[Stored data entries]
★ ★ ★

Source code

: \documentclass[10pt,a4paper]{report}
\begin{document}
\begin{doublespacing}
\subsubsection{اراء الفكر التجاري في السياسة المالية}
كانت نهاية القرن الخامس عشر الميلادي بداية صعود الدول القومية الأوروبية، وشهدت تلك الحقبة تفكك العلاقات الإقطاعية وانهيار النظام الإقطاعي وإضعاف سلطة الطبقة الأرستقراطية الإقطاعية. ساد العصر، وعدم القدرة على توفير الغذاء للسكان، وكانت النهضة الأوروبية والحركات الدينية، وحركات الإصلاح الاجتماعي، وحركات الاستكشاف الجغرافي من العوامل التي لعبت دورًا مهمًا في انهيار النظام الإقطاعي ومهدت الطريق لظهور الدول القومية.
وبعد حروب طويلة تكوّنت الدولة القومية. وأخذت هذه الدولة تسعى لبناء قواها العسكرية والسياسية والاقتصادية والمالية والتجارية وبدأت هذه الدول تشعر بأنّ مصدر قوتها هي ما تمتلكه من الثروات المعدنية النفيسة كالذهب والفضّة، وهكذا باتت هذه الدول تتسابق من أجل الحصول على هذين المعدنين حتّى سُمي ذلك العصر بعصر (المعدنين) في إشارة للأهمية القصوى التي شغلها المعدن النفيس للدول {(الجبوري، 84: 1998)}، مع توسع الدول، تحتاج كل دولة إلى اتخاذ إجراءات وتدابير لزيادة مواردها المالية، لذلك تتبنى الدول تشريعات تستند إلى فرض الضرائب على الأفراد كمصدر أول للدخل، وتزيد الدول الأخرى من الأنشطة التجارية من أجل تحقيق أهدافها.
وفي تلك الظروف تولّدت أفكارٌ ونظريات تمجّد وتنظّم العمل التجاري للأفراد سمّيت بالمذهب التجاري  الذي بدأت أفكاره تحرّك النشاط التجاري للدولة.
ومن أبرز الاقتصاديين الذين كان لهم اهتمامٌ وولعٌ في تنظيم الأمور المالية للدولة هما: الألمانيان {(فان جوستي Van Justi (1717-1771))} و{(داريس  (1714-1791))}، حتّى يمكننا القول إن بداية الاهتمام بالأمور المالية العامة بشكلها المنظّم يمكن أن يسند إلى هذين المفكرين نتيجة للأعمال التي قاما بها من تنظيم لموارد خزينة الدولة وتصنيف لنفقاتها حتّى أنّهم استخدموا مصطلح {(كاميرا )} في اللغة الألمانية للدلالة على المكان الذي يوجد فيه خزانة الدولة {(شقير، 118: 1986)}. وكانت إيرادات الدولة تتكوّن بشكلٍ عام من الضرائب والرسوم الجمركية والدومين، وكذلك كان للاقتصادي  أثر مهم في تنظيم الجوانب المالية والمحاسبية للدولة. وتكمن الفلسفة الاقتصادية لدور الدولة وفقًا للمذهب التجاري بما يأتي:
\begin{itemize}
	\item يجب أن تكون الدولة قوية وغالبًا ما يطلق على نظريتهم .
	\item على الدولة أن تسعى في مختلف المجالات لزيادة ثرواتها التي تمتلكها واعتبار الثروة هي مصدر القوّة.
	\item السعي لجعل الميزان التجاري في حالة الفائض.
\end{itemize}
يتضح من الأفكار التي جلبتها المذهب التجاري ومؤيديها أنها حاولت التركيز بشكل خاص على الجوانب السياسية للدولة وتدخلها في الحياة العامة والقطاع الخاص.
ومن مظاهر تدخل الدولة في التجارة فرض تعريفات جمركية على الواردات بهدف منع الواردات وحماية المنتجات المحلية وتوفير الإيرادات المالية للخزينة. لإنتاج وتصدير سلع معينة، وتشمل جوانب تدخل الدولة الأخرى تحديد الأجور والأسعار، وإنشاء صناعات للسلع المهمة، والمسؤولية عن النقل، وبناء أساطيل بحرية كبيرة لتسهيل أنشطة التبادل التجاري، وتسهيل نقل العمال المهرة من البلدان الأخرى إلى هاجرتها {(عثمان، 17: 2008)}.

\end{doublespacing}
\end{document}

★ ★ ★

● What the task requires: The entries shown above should be copied out word for word.

● Exercise answer:
Source code

: \documentclass[10pt,a4paper]{report}
\begin{document}
\begin{doublespacing}
\subsubsection{اراء الفكر التجاري في السياسة المالية}
كانت نهاية القرن الخامس عشر الميلادي بداية صعود الدول القومية الأوروبية، وشهدت تلك الحقبة تفكك العلاقات الإقطاعية وانهيار النظام الإقطاعي وإضعاف سلطة الطبقة الأرستقراطية الإقطاعية. ساد العصر، وعدم القدرة على توفير الغذاء للسكان، وكانت النهضة الأوروبية والحركات الدينية، وحركات الإصلاح الاجتماعي، وحركات الاستكشاف الجغرافي من العوامل التي لعبت دورًا مهمًا في انهيار النظام الإقطاعي ومهدت الطريق لظهور الدول القومية.
وبعد حروب طويلة تكوّنت الدولة القومية. وأخذت هذه الدولة تسعى لبناء قواها العسكرية والسياسية والاقتصادية والمالية والتجارية وبدأت هذه الدول تشعر بأنّ مصدر قوتها هي ما تمتلكه من الثروات المعدنية النفيسة كالذهب والفضّة، وهكذا باتت هذه الدول تتسابق من أجل الحصول على هذين المعدنين حتّى سُمي ذلك العصر بعصر (المعدنين) في إشارة للأهمية القصوى التي شغلها المعدن النفيس للدول {(الجبوري، 84: 1998)}، مع توسع الدول، تحتاج كل دولة إلى اتخاذ إجراءات وتدابير لزيادة مواردها المالية، لذلك تتبنى الدول تشريعات تستند إلى فرض الضرائب على الأفراد كمصدر أول للدخل، وتزيد الدول الأخرى من الأنشطة التجارية من أجل تحقيق أهدافها.
وفي تلك الظروف تولّدت أفكارٌ ونظريات تمجّد وتنظّم العمل التجاري للأفراد سمّيت بالمذهب التجاري  الذي بدأت أفكاره تحرّك النشاط التجاري للدولة.
ومن أبرز الاقتصاديين الذين كان لهم اهتمامٌ وولعٌ في تنظيم الأمور المالية للدولة هما: الألمانيان {(فان جوستي Van Justi (1717-1771))} و{(داريس  (1714-1791))}، حتّى يمكننا القول إن بداية الاهتمام بالأمور المالية العامة بشكلها المنظّم يمكن أن يسند إلى هذين المفكرين نتيجة للأعمال التي قاما بها من تنظيم لموارد خزينة الدولة وتصنيف لنفقاتها حتّى أنّهم استخدموا مصطلح {(كاميرا )} في اللغة الألمانية للدلالة على المكان الذي يوجد فيه خزانة الدولة {(شقير، 118: 1986)}. وكانت إيرادات الدولة تتكوّن بشكلٍ عام من الضرائب والرسوم الجمركية والدومين، وكذلك كان للاقتصادي  أثر مهم في تنظيم الجوانب المالية والمحاسبية للدولة. وتكمن الفلسفة الاقتصادية لدور الدولة وفقًا للمذهب التجاري بما يأتي:
\begin{itemize}
	\item يجب أن تكون الدولة قوية وغالبًا ما يطلق على نظريتهم .
	\item على الدولة أن تسعى في مختلف المجالات لزيادة ثرواتها التي تمتلكها واعتبار الثروة هي مصدر القوّة.
	\item السعي لجعل الميزان التجاري في حالة الفائض.
\end{itemize}
يتضح من الأفكار التي جلبتها المذهب التجاري ومؤيديها أنها حاولت التركيز بشكل خاص على الجوانب السياسية للدولة وتدخلها في الحياة العامة والقطاع الخاص.
ومن مظاهر تدخل الدولة في التجارة فرض تعريفات جمركية على الواردات بهدف منع الواردات وحماية المنتجات المحلية وتوفير الإيرادات المالية للخزينة. لإنتاج وتصدير سلع معينة، وتشمل جوانب تدخل الدولة الأخرى تحديد الأجور والأسعار، وإنشاء صناعات للسلع المهمة، والمسؤولية عن النقل، وبناء أساطيل بحرية كبيرة لتسهيل أنشطة التبادل التجاري، وتسهيل نقل العمال المهرة من البلدان الأخرى إلى هاجرتها {(عثمان، 17: 2008)}.

\end{doublespacing}
\end{document}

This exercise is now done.